→ What needs to be done
Copy out exactly the lines from the one containing "exportable - Set" to the end of the records below, both included, and nothing else.

##########

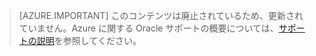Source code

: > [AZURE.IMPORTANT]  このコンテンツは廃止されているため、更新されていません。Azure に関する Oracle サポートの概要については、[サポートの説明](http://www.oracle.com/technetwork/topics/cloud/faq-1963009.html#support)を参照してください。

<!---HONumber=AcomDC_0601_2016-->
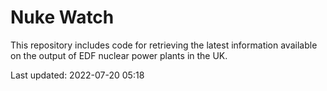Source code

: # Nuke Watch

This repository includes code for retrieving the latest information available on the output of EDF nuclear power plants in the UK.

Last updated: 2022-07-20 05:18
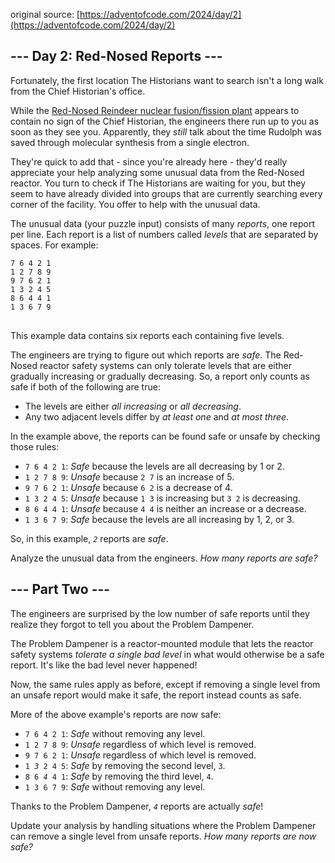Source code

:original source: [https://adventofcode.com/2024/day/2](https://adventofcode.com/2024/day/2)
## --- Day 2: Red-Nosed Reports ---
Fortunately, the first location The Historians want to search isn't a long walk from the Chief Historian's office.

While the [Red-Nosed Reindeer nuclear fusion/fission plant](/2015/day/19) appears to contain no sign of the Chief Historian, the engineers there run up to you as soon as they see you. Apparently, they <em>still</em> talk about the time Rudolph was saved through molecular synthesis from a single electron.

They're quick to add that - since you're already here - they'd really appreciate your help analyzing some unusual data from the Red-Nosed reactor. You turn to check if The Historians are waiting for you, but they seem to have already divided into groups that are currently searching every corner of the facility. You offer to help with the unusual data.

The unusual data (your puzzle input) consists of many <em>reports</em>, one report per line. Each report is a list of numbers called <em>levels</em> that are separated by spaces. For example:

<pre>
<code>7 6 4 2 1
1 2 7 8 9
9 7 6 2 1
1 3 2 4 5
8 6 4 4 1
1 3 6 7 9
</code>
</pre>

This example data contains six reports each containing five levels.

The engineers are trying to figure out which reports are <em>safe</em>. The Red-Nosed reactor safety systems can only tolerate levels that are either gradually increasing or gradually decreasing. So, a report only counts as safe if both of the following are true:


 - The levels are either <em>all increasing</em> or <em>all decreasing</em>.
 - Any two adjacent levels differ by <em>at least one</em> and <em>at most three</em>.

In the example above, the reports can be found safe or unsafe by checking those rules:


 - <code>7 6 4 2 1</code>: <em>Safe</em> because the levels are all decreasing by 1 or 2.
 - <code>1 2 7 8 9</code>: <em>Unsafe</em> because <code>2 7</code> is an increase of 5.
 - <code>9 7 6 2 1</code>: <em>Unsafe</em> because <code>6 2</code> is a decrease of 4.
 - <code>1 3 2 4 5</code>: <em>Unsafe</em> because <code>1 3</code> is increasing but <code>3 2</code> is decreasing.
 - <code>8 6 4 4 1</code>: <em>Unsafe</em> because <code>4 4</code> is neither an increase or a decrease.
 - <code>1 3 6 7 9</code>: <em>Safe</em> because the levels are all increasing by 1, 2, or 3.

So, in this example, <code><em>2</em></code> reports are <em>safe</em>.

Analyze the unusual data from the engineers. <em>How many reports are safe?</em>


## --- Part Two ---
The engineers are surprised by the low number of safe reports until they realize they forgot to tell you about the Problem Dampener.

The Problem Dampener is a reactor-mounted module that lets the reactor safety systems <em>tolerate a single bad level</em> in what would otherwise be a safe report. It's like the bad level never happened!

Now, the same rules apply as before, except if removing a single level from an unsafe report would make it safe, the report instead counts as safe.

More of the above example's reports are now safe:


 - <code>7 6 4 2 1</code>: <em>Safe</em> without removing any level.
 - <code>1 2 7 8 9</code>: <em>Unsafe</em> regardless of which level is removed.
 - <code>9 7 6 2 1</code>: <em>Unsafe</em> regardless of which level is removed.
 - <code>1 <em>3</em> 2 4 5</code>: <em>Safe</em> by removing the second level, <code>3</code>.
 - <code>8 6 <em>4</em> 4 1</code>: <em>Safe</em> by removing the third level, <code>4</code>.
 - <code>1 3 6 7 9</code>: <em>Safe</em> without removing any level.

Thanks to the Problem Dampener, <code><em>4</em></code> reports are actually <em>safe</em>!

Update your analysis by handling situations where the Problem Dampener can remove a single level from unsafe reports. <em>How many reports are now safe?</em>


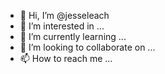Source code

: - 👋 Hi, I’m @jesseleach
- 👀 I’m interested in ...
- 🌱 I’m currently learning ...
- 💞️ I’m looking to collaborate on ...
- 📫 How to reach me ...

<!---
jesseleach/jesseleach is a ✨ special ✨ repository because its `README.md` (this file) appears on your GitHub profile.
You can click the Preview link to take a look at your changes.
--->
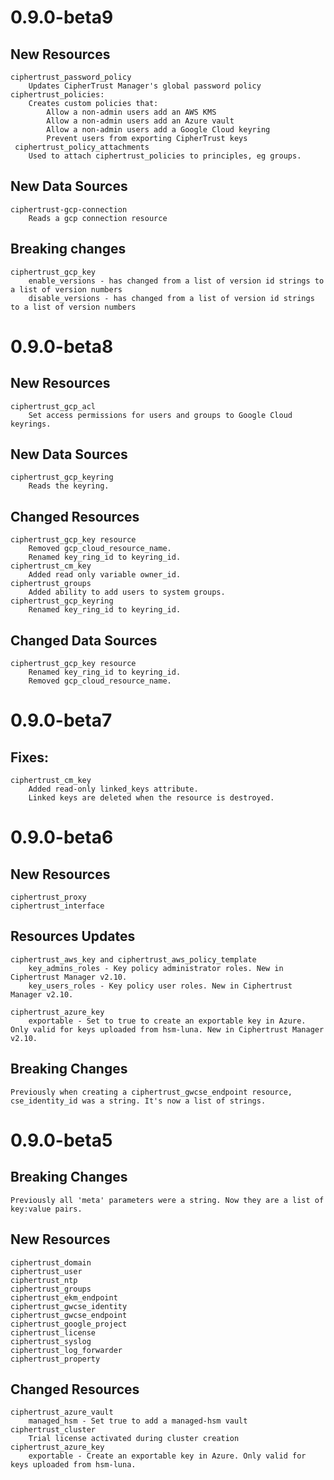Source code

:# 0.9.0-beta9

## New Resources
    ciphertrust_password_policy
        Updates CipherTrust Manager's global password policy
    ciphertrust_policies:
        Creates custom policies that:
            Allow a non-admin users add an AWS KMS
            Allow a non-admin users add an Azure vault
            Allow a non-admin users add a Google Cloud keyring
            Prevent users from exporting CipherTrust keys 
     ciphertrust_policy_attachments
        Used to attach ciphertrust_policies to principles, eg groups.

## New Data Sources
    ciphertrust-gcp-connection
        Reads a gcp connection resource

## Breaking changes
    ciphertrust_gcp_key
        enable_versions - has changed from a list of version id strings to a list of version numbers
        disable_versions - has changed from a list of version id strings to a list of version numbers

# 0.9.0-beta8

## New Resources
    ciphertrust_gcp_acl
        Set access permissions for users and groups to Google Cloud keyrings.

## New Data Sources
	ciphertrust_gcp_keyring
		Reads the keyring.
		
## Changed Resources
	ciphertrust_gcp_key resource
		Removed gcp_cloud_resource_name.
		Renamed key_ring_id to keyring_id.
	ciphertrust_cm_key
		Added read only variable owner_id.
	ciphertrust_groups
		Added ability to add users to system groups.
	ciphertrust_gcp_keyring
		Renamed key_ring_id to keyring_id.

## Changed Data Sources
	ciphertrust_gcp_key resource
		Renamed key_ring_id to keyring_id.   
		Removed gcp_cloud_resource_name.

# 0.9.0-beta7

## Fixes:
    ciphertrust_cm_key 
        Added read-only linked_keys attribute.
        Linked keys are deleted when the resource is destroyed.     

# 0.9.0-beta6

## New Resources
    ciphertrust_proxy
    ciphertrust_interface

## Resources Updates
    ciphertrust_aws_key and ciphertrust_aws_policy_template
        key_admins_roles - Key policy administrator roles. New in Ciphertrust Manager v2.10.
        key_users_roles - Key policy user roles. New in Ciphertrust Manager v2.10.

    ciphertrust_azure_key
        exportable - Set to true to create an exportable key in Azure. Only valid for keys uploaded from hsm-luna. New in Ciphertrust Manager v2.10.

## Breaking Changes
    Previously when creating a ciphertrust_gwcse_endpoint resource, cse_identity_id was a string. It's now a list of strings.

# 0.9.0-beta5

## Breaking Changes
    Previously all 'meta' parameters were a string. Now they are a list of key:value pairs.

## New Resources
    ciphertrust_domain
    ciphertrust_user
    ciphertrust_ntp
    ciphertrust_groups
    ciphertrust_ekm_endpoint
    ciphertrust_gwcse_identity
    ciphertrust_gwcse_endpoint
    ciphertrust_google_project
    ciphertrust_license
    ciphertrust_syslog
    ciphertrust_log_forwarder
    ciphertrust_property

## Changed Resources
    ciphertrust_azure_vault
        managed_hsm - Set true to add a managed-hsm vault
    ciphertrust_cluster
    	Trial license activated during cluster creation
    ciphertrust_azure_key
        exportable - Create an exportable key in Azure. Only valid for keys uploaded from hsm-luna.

##########

→ Task output
        exportable - Set to true to create an exportable key in Azure. Only valid for keys uploaded from hsm-luna. New in Ciphertrust Manager v2.10.

## Breaking Changes
    Previously when creating a ciphertrust_gwcse_endpoint resource, cse_identity_id was a string. It's now a list of strings.

# 0.9.0-beta5

## Breaking Changes
    Previously all 'meta' parameters were a string. Now they are a list of key:value pairs.

## New Resources
    ciphertrust_domain
    ciphertrust_user
    ciphertrust_ntp
    ciphertrust_groups
    ciphertrust_ekm_endpoint
    ciphertrust_gwcse_identity
    ciphertrust_gwcse_endpoint
    ciphertrust_google_project
    ciphertrust_license
    ciphertrust_syslog
    ciphertrust_log_forwarder
    ciphertrust_property

## Changed Resources
    ciphertrust_azure_vault
        managed_hsm - Set true to add a managed-hsm vault
    ciphertrust_cluster
    	Trial license activated during cluster creation
    ciphertrust_azure_key
        exportable - Create an exportable key in Azure. Only valid for keys uploaded from hsm-luna.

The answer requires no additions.